Would this handicap Lemishians in dealing with outsiders? If everyone is, in effect, wearing their Facebook profiles on their chest, would that make them better or worse at reading outsiders?
If it did handicap them, the Lemishii would probably be less trusting of outsiders. It is even possible that older Lemishians could read people in a Sherlock Holmes kind of way.
It is possible it might hamper them, but I think it unlikely. For one thing the Lemishii are a bit more accepting of outsiders than the average. As you said if it handicapped them it would probably make them less trusting of outsiders.

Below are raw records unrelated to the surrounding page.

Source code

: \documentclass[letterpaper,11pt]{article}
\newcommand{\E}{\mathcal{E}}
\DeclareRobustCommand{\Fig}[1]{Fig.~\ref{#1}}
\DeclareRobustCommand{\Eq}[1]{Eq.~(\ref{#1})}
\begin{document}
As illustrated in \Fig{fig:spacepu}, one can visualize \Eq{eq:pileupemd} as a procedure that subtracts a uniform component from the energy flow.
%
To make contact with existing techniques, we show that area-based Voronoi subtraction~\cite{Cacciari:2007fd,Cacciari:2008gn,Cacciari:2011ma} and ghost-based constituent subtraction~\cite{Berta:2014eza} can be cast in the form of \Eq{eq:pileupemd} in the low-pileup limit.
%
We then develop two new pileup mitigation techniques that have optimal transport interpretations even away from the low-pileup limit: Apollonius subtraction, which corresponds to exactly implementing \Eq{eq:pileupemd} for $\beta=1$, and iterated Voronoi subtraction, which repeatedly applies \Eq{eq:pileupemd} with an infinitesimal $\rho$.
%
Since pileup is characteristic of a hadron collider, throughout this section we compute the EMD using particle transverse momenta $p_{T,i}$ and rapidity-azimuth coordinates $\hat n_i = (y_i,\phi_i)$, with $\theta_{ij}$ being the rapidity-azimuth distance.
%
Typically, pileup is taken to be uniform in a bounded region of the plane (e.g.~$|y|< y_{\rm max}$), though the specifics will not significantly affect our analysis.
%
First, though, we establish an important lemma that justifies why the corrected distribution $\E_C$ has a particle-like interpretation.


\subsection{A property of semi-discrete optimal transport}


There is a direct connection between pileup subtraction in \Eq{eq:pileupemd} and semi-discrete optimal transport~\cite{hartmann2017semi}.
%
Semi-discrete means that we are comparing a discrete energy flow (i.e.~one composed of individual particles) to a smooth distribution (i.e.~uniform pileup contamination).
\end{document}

Additionally the symbols can really only convey certain information. Dealing with people who are using the Lemish symbology would mean that lots of information that is normally exchanged during introductions gets immediately passed on when the Lemishii first meet without the need for verbal exchange. It wouldn't be able to pass along a lot of incidental information such as 'I'm a little sleepy right now' because if their symbology covered a lot of such variable bits of data then your average Lemishii would be in an almost constant dance of adjusting their clothing and whatnot as they become sleepy, hungry, happy, sad, etc.
I'm sure that the Lemishii probably also have to deal with the occasional 'liar' as well. Even if it would be absolutely against the rules of Lemish society to wear symbols that are deceitful there must be criminals among the Lemish, just as among any reasonably large sized group.

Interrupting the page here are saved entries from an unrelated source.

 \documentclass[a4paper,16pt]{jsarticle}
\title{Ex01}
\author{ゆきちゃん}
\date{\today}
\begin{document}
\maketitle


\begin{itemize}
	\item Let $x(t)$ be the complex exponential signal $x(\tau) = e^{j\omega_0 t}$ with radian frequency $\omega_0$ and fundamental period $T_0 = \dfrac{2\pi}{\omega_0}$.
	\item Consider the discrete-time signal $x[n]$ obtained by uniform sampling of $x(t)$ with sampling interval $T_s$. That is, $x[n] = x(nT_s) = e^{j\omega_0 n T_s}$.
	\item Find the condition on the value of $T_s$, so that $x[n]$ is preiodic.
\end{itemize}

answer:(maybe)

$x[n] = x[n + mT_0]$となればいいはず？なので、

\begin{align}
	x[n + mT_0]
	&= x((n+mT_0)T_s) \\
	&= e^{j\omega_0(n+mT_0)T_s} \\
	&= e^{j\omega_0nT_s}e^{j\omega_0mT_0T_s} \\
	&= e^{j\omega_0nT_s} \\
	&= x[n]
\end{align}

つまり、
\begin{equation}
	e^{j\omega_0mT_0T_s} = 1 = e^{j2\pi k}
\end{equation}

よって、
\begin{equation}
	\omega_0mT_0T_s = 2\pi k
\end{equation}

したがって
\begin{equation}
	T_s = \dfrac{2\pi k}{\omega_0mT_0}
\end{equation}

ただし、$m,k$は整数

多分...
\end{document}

This isn't to say that a Lemishii wouldn't find it awkward living outside their culture in a land where no one 'speaks' their symbol language, but the awkwardness probably wouldn't be any greater than it would be for any other person removed from their culture and placed into a culture that they do not share close cultural connection to (i.e. they would probably have about the same difficulty as an American in a non-western European country). At least that's what I would think.